**THE PROBLEM**
Tally the lines in the entries where the string "repository" appears, and write only the total.
----
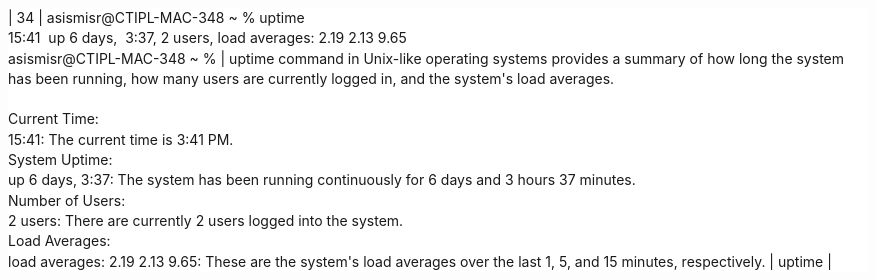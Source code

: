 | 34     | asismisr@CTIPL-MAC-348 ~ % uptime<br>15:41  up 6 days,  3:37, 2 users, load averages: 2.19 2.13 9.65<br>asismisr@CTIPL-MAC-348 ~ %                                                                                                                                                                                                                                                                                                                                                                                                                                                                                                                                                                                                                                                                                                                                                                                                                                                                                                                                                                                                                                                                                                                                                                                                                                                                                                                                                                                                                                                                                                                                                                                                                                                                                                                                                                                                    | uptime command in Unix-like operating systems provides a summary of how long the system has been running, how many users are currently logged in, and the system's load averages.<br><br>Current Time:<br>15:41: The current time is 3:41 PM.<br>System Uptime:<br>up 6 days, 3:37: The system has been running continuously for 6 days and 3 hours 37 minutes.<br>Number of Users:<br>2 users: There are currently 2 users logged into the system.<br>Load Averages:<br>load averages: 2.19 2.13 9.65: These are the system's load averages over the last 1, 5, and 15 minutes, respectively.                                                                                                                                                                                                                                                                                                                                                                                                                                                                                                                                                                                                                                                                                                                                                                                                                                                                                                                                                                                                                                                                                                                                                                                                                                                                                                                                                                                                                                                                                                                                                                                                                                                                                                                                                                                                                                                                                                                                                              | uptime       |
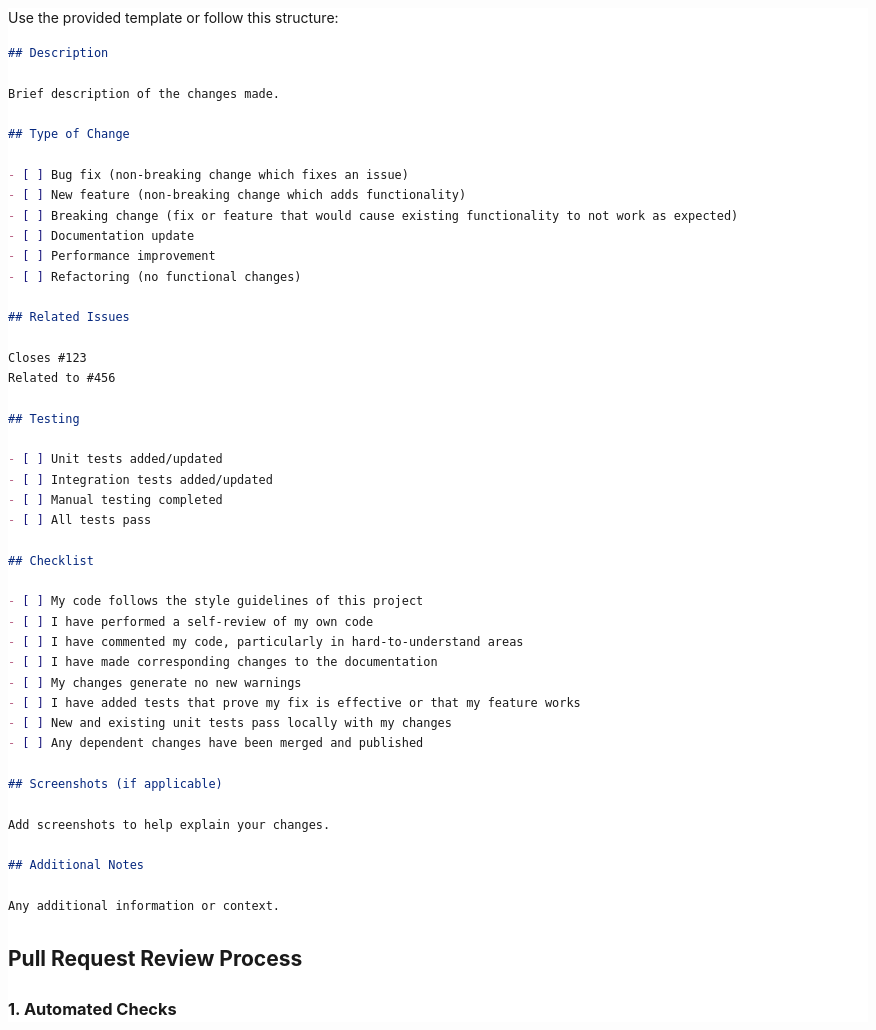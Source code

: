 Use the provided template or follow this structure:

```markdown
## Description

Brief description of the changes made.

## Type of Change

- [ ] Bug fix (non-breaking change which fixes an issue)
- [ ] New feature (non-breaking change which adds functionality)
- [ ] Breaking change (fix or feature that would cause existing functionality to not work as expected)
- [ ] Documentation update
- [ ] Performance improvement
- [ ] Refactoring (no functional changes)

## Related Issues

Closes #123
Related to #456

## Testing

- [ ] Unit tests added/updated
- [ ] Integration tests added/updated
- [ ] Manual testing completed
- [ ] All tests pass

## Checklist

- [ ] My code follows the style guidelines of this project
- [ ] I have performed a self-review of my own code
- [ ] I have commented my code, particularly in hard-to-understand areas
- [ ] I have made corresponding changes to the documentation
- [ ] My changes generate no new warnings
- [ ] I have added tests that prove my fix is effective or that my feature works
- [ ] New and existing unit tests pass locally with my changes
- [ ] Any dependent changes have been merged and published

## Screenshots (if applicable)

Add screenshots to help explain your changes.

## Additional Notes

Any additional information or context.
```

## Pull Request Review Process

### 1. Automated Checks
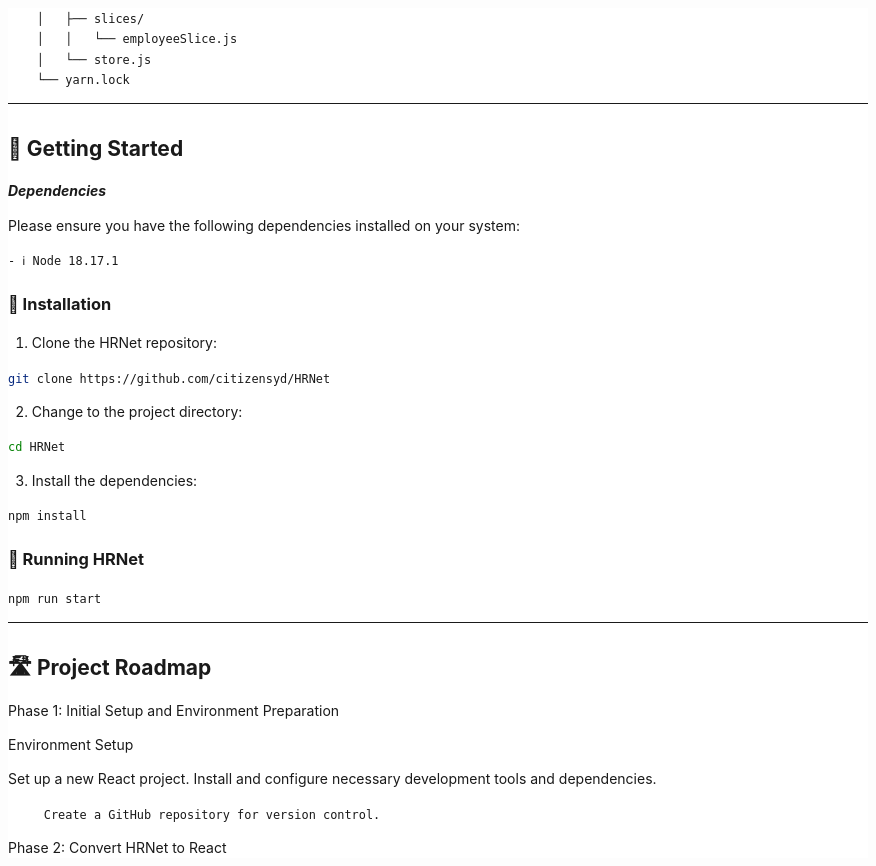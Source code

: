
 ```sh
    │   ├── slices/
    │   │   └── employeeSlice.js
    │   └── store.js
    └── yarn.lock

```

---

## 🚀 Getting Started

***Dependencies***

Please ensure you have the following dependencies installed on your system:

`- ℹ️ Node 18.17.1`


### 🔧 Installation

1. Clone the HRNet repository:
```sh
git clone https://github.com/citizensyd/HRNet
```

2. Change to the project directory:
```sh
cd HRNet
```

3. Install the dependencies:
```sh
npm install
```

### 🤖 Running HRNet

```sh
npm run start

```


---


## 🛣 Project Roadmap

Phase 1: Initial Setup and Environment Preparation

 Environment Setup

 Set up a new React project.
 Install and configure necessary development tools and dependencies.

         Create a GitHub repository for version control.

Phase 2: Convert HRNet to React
----
**RESPONSE TO THIS EXERCISE**
2